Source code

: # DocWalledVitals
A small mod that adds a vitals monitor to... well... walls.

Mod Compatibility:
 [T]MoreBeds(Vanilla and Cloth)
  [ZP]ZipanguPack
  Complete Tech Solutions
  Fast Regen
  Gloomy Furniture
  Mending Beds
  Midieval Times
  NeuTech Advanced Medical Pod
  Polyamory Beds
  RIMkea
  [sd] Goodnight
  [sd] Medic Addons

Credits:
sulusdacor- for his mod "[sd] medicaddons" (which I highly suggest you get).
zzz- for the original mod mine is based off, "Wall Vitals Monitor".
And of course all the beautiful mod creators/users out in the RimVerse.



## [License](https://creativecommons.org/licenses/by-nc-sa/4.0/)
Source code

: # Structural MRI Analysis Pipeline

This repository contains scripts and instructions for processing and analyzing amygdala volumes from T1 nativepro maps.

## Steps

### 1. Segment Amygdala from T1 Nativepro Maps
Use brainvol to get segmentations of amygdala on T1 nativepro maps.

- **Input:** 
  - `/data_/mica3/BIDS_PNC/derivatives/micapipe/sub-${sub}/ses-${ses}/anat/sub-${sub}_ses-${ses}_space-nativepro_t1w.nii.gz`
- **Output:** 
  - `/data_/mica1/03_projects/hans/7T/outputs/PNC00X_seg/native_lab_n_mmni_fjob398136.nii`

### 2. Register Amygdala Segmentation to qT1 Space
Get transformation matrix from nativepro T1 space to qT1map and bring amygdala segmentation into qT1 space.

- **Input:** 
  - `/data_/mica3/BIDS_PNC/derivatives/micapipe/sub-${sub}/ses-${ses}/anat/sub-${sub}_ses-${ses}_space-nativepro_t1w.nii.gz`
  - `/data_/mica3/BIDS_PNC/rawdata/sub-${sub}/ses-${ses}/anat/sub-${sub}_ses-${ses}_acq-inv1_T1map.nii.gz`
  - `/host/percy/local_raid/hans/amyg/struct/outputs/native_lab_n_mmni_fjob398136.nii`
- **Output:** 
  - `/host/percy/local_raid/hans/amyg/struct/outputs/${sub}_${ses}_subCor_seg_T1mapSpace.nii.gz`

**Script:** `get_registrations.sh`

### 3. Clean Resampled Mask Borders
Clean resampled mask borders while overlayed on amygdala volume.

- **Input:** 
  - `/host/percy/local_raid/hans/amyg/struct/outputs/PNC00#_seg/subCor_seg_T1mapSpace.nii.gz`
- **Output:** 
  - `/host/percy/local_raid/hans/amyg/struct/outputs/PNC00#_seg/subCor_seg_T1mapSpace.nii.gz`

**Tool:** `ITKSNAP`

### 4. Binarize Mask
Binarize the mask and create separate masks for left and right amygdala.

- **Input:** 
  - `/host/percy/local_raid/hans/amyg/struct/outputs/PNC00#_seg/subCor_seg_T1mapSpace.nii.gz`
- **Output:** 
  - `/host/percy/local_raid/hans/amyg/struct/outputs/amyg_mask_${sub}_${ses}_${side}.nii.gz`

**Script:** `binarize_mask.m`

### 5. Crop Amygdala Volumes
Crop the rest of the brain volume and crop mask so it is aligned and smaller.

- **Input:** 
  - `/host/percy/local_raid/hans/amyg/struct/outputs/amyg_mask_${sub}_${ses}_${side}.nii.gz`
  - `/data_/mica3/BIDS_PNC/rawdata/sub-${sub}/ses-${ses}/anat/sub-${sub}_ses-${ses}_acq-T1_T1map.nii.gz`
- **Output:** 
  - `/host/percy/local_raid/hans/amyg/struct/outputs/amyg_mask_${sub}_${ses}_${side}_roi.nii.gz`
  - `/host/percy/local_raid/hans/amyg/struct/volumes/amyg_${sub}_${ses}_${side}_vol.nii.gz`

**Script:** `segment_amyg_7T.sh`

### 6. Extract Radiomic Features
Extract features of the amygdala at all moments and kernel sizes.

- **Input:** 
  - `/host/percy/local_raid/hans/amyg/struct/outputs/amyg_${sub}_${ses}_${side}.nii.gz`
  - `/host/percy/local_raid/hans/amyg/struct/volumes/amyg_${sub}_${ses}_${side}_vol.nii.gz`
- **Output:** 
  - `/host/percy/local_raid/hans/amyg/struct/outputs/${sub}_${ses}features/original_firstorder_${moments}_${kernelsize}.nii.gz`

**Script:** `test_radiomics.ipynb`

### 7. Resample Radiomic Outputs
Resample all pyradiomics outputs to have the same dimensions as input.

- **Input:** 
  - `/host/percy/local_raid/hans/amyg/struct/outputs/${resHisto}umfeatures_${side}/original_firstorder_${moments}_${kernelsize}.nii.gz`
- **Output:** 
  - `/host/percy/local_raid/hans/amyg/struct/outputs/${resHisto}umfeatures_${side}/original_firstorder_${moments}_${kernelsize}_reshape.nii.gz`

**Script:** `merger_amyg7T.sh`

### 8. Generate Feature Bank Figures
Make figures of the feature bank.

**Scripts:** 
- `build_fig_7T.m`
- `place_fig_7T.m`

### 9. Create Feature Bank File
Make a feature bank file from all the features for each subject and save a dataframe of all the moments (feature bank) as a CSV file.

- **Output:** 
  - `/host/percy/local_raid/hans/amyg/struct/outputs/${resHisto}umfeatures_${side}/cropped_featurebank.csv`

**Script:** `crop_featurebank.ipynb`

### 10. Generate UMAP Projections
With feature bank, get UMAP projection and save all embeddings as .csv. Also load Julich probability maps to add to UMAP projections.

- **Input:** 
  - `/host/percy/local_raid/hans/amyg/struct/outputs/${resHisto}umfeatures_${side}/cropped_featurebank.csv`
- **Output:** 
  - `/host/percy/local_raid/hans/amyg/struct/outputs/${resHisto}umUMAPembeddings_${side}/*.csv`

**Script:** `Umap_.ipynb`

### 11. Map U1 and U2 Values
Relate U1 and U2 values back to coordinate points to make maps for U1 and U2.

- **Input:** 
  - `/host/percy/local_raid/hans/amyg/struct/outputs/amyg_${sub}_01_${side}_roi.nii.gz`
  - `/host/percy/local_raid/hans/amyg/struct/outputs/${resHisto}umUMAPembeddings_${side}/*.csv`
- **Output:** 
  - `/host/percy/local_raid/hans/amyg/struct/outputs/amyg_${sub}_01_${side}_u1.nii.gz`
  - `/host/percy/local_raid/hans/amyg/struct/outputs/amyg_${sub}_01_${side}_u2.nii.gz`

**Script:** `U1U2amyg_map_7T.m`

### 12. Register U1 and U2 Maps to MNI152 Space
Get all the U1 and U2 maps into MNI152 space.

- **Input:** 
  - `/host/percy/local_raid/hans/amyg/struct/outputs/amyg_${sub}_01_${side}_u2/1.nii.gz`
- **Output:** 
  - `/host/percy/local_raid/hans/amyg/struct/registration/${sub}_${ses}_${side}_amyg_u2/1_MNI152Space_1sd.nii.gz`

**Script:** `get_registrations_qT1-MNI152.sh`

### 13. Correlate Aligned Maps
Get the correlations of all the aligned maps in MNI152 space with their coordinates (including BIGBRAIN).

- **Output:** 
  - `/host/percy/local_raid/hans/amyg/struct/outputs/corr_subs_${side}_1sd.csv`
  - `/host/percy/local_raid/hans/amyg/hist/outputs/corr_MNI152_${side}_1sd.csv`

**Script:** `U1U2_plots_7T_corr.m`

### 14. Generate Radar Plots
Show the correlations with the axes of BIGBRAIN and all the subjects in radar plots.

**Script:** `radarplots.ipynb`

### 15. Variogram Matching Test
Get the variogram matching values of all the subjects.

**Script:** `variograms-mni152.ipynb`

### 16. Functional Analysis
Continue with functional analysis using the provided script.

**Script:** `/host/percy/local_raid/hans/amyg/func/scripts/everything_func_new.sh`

──────────

(EXERCISE GOAL):
Copy task for the entries above: every line with the string "kernelsize".

(RESULT):
  - `/host/percy/local_raid/hans/amyg/struct/outputs/${sub}_${ses}features/original_firstorder_${moments}_${kernelsize}.nii.gz`
  - `/host/percy/local_raid/hans/amyg/struct/outputs/${resHisto}umfeatures_${side}/original_firstorder_${moments}_${kernelsize}.nii.gz`
  - `/host/percy/local_raid/hans/amyg/struct/outputs/${resHisto}umfeatures_${side}/original_firstorder_${moments}_${kernelsize}_reshape.nii.gz`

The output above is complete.